EDISON, NJ — Three Edison girls graduated from a seven-week Girls Who Code program at New Jersey Institute of Technology last month.
Violet Kimble, a junior at J.P. Stevens; Abinaya Sivakumar, a junior at Middlesex County Academy for Science, Mathematics and Engineering; and Pavitthra Pandurangan, a senior at the same school graduated from the program on August 27.
The students were among more than three dozen young women from throughout New Jersey who graduated from the Girls Who Code Summer Immersion Program at NJIT, which was supported by the Verizon Foundation. The intensive summer program pairs more than 300 hours of instruction in web development and design, robotics, and mobile development with mentorship and exposure led by the industry’s top female engineers and entrepreneurs.

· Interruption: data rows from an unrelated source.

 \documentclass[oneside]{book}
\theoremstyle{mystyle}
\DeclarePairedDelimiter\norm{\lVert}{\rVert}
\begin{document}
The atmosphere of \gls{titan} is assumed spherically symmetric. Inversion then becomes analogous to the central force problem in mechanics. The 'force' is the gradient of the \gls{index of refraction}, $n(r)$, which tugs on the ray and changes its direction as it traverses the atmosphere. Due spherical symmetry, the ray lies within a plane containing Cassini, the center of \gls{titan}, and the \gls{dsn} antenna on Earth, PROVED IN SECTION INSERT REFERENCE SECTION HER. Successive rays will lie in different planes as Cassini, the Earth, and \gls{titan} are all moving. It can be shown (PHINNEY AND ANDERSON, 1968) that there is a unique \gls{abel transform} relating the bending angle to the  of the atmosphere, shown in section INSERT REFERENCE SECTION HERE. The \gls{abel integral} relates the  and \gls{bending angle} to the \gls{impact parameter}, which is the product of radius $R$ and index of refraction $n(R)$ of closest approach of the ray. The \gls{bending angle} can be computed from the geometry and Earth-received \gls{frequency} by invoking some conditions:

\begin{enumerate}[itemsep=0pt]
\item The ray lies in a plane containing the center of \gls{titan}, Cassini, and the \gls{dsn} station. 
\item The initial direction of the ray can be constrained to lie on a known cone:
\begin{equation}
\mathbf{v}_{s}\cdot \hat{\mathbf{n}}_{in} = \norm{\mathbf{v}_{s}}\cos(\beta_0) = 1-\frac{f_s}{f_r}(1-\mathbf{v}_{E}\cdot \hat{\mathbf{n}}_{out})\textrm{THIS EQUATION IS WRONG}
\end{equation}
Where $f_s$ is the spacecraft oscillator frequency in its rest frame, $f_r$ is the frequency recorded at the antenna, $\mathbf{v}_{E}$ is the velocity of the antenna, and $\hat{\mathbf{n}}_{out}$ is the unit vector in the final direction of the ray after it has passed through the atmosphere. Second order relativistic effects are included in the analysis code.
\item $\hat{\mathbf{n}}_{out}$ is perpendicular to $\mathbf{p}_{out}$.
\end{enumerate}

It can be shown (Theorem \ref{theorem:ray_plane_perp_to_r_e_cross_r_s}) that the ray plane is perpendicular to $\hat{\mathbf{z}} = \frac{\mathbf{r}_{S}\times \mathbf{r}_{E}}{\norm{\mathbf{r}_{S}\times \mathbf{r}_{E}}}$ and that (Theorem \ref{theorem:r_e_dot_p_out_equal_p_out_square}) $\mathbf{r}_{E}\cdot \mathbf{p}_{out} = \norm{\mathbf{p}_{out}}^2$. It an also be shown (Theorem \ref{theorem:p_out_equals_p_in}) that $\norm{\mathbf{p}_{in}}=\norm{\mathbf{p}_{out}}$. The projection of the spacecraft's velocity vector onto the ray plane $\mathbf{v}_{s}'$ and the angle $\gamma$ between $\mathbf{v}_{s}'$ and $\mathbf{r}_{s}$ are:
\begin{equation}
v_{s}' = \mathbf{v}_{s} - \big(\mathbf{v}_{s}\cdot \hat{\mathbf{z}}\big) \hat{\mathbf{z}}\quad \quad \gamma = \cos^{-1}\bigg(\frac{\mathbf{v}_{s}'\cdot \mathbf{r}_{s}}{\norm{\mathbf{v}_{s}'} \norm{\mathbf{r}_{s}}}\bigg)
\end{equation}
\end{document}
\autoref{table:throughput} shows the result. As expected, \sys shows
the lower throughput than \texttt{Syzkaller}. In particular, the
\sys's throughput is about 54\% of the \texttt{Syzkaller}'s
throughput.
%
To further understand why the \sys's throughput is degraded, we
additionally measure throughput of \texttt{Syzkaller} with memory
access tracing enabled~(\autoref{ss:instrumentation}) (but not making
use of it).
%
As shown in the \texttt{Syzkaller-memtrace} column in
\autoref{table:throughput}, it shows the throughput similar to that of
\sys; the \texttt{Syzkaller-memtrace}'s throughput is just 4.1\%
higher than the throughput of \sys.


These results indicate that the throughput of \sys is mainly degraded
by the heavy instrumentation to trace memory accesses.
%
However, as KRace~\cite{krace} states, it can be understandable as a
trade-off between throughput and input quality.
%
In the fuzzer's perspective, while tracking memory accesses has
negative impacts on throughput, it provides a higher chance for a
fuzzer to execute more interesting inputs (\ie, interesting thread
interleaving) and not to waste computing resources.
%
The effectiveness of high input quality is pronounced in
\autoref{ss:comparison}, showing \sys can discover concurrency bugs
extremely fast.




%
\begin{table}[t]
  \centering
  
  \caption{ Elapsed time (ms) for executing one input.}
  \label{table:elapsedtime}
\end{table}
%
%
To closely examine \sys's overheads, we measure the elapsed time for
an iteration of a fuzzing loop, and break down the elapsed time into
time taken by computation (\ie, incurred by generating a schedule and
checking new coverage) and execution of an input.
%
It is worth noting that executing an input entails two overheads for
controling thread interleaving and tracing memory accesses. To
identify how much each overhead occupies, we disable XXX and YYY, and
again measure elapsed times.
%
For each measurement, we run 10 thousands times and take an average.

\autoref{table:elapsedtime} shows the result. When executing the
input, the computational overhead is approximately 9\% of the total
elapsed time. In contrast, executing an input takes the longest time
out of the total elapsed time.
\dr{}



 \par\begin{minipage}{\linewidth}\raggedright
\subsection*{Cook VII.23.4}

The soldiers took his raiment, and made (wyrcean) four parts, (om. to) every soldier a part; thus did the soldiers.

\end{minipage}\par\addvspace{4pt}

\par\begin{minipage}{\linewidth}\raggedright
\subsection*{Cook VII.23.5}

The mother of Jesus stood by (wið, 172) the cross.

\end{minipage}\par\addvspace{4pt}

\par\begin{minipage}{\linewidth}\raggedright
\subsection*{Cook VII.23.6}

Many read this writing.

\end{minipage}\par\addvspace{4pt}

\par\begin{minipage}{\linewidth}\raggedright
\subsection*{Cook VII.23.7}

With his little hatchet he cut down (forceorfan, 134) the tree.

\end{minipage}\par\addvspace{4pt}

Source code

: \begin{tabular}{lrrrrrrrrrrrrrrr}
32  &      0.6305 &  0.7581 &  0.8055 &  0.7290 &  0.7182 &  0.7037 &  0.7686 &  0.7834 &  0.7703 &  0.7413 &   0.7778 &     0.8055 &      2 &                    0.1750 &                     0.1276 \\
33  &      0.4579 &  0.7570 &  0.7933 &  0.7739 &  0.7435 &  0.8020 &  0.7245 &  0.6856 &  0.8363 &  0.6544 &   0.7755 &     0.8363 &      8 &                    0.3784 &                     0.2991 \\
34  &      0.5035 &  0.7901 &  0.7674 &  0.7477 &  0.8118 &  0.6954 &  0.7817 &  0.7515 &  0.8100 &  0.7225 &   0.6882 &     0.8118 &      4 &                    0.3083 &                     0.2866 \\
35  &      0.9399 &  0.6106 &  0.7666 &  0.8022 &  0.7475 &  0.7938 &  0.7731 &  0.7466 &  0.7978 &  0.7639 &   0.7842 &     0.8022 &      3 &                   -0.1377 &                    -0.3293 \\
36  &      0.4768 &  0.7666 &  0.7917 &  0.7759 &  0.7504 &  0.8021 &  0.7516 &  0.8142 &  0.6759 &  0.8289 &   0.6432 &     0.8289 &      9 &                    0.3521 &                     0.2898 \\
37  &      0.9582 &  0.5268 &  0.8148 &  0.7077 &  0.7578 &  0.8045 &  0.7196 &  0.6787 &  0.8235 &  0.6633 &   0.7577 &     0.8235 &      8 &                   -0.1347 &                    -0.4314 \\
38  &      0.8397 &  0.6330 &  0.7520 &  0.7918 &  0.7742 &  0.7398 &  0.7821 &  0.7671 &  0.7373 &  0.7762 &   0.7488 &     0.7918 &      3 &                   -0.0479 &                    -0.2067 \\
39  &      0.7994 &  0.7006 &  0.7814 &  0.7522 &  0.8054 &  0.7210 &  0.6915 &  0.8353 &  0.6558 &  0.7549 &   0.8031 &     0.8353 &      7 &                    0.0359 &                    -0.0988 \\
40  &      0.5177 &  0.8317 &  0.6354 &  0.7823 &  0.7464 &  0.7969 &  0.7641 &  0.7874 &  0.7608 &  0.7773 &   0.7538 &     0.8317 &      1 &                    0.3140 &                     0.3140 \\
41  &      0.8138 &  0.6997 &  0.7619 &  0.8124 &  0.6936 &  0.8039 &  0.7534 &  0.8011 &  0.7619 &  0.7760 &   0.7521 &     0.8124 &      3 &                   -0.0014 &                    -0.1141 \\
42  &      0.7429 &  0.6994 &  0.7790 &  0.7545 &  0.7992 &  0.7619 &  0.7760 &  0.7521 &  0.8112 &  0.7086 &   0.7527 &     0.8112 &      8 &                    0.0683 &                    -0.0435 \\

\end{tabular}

Girls Who Code is a national nonprofit organization working to close the gender gap in the technology and engineering sectors. With the support of the Verizon Foundation, the seven-week intensive computer science course was offered for the first time in Newark this summer.

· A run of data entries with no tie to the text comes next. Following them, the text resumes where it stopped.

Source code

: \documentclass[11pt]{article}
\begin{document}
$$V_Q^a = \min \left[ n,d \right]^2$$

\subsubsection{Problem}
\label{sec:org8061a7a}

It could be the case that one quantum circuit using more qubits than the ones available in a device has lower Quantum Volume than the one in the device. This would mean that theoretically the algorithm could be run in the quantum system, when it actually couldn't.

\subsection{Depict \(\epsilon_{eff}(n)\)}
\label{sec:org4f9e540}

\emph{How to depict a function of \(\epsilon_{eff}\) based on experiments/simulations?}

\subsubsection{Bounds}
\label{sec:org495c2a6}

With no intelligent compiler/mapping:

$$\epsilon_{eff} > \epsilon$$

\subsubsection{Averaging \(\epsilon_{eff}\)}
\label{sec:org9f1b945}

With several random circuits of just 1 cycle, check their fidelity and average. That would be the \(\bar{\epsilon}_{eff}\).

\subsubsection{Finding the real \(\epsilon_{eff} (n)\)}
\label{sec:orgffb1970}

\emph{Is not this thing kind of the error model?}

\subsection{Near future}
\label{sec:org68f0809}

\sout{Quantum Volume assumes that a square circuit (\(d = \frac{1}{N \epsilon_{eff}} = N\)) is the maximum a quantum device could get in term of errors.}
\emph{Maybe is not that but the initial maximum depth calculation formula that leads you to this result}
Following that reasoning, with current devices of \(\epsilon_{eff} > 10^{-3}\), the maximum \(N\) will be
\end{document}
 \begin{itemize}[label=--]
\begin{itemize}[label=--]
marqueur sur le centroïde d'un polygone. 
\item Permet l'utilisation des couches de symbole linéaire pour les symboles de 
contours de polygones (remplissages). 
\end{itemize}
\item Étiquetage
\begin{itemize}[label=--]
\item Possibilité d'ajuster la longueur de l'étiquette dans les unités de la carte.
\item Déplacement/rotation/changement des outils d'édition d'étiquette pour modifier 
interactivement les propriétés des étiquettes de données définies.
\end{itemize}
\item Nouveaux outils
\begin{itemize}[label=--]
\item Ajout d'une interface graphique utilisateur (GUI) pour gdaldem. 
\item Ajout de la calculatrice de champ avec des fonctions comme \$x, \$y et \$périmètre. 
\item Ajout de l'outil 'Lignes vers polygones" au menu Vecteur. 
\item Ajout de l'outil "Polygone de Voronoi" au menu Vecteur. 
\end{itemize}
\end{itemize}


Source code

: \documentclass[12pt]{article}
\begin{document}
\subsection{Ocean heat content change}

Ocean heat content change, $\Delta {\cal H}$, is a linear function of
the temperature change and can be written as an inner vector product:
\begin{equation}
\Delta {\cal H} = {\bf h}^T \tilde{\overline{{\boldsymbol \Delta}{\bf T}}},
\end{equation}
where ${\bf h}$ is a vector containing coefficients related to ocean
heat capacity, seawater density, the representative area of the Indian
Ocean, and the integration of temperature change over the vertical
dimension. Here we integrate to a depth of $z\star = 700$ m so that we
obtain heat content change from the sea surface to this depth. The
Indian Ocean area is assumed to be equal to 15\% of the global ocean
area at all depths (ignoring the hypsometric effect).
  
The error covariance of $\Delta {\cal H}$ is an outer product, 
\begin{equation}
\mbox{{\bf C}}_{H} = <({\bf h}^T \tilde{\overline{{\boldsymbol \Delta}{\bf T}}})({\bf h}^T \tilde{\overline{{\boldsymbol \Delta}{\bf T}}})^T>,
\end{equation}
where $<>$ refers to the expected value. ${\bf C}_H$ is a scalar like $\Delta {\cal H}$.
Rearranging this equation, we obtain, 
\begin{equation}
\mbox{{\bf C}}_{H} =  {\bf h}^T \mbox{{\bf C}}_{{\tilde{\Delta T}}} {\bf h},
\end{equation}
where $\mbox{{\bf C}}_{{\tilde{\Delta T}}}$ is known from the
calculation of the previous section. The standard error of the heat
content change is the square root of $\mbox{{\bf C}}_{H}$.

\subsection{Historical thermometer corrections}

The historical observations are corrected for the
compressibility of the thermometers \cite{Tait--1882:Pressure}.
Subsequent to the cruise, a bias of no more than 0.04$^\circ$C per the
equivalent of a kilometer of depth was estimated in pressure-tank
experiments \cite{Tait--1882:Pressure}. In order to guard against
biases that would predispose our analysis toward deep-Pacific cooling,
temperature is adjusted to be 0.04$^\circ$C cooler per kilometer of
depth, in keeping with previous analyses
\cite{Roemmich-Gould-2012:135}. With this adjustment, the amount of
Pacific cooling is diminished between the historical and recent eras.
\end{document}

"I’m excited about this program because it’s an ignition point that unleashes the extraordinary power and potential of young women and girls," said U.S. Senator Cory Booker, who addressed attendees at last Thursday’s graduation.
The Verizon Foundation, in an effort to help further motivate girls to continue their education and consider a career in STEM (science, technology, engineering and math) fields, encourages Verizon’s senior female leaders to participate in the program.

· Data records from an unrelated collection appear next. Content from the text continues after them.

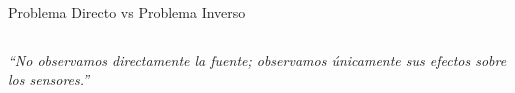 \begin{frame}{Problema Directo vs Problema Inverso}
\begin{columns}[T]
    \end{columns}
    
    \vspace{0.2cm}
    
    \begin{center}
        \small \textit{“No observamos directamente la fuente; observamos únicamente sus efectos sobre los sensores.”}
    \end{center}
    
\end{frame} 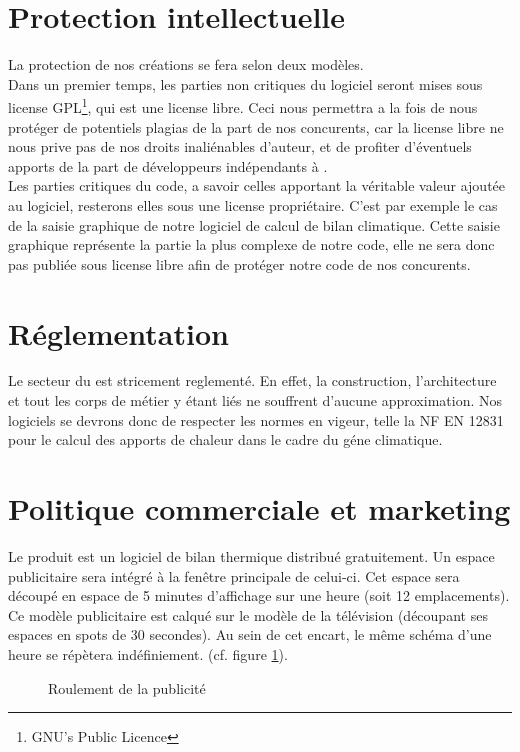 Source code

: \section{Protection intellectuelle}
  La protection de nos créations se fera selon deux modèles.\\
  Dans un premier temps, les parties non critiques du logiciel seront mises sous license GPL\footnote{GNU's Public Licence}, qui est une license libre. Ceci nous permettra a la fois de nous protéger de potentiels plagias de la part de nos concurents, car la license libre ne nous prive pas de nos droits inaliénables d'auteur, et de profiter d'éventuels apports de la part de développeurs indépendants à \K{}.\\
  Les parties critiques du code, a savoir celles apportant la véritable valeur ajoutée au logiciel,
  resterons elles sous une license propriétaire.
  C'est par exemple le cas de la saisie graphique de notre logiciel de calcul de bilan climatique.
  Cette saisie graphique représente la partie la plus complexe de notre code,
  elle ne sera donc pas publiée sous license libre afin de protéger notre code de nos concurents.
\section{Réglementation}
  Le secteur du \gHabitat{} est stricement reglementé. En effet, la construction, l'architecture et tout les corps de métier y étant liés ne souffrent d'aucune approximation.
  Nos logiciels se devrons donc de respecter les normes en vigeur, telle la NF EN 12831 pour le calcul des apports de chaleur dans le cadre du géne climatique.
\section{Politique commerciale et marketing}
  Le produit est un logiciel de bilan thermique
  distribué gratuitement. Un espace publicitaire
  sera intégré à la fenêtre principale de celui-ci.
  Cet espace sera découpé en espace de 5 minutes
  d'affichage sur une heure (soit 12 emplacements).
  Ce modèle publicitaire est calqué sur le modèle
  de la télévision (découpant ses espaces en spots
  de 30 secondes). Au sein de cet encart, le même
  schéma d'une heure se répètera indéfiniement.
  (cf. figure \ref{fig:roulementPub}).\\ 
  \begin{figure}[h]
	  \begin{center}
		
	  \end{center}
	  \caption{Roulement de la publicité}
	  \label{fig:roulementPub}
  \end{figure}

Rose Kirk, president of the Verizon Foundation, pointed to the changing demographics in STEM fields.
"This change begets opportunity," she said. "Our society is becoming more diverse in its race, its thinking, and its power – and technology is at the nexus of innovation.”
Currently, women make up the majority of the labor force nationwide, but hold only 25 percent of the jobs in computing and technical fields. By 2020, there will be 1.4 million jobs available in the computing related fields, but women educated in the U.S. are only on pace to filling 3 percent of these positions.
"As incredible smart, determined young women, you are the change that our society needs, and you are the change companies in America – like Verizon, need also," Kirk said.